In a case that has been ongoing since 2006, the 7th Circuit Court of Appeals ruled yesterday that a student at Neuqua Valley High School in Naperville, Illinois had the right to wear a shirt that said "Be Happy Not Gay".

The Sun-Times reports:

The court had rejected Indian Prairie School District 204’s argument that school officials could prohibit students from wearing the shirts to prevent some students from having their feelings hurt.

In its opinion, the court said a “school that permits advocacy of the rights of homosexual students cannot be allowed to stifle criticism of homosexuality.”

“The school argued (and still argues) that banning ‘Be Happy, Not Gay’ was just a matter of protecting the ‘rights’ of the students against whom derogatory comments are directed,” the court said. “But people in our society do not have a legal right to prevent criticism of their beliefs or even their way of life.”

Heidi Zamecnik, a student at the time, wore the shirt in response to GLSEN's "Day of Silence" in which students take a vow of silence against bullying and in support of other LGBT students.

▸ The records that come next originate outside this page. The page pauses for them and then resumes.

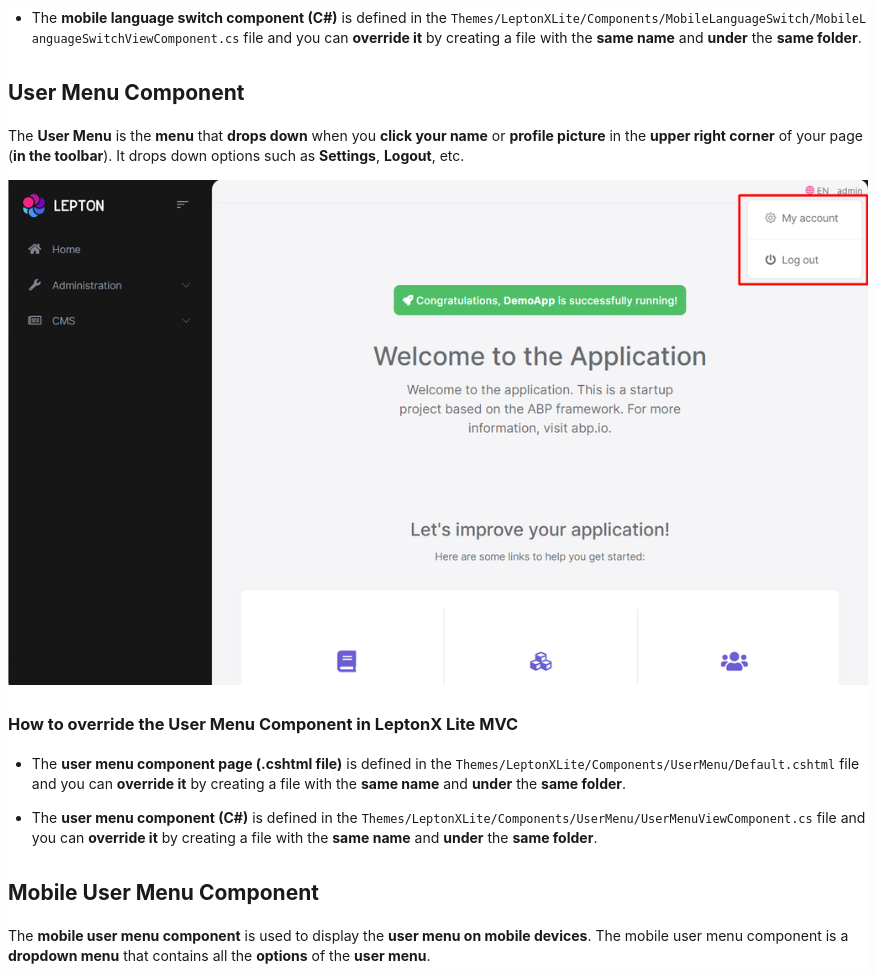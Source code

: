 * The **mobile language switch component (C#)** is defined in the `Themes/LeptonXLite/Components/MobileLanguageSwitch/MobileLanguageSwitchViewComponent.cs` file and you can **override it** by creating a file with the **same name** and **under** the **same folder**.

## User Menu Component

The **User Menu** is the **menu** that **drops down** when you **click your name** or **profile picture** in the **upper right corner** of your page (**in the toolbar**). It drops down options such as **Settings**, **Logout**, etc.

![User menu component](../../images/leptonxlite-user-menu-component.png) 

### How to override the User Menu Component in LeptonX Lite MVC

* The **user menu component page (.cshtml file)** is defined in the `Themes/LeptonXLite/Components/UserMenu/Default.cshtml` file and you can **override it** by creating a file with the **same name** and **under** the **same folder**.

* The **user menu component (C#)** is defined in the `Themes/LeptonXLite/Components/UserMenu/UserMenuViewComponent.cs` file and you can **override it** by creating a file with the **same name** and **under** the **same folder**.

## Mobile User Menu Component

The **mobile user menu component** is used to display the **user menu on mobile devices**. The mobile user menu component is a **dropdown menu** that contains all the **options** of the **user menu**.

Regarding the condition of the shirt above:

The school’s dean demanded she remove it or be sent home for the day. After speaking with Zamecnik’s mother by phone, all agreed to change the shirt to read, “Be Happy, Be Straight.” However, the dean instead had a female counselor cross the words “Not Gay” off Zamecnik’s shirt so it simply read “Be Happy.”

The appeals court ruling overturns two previous rulings by lower courts.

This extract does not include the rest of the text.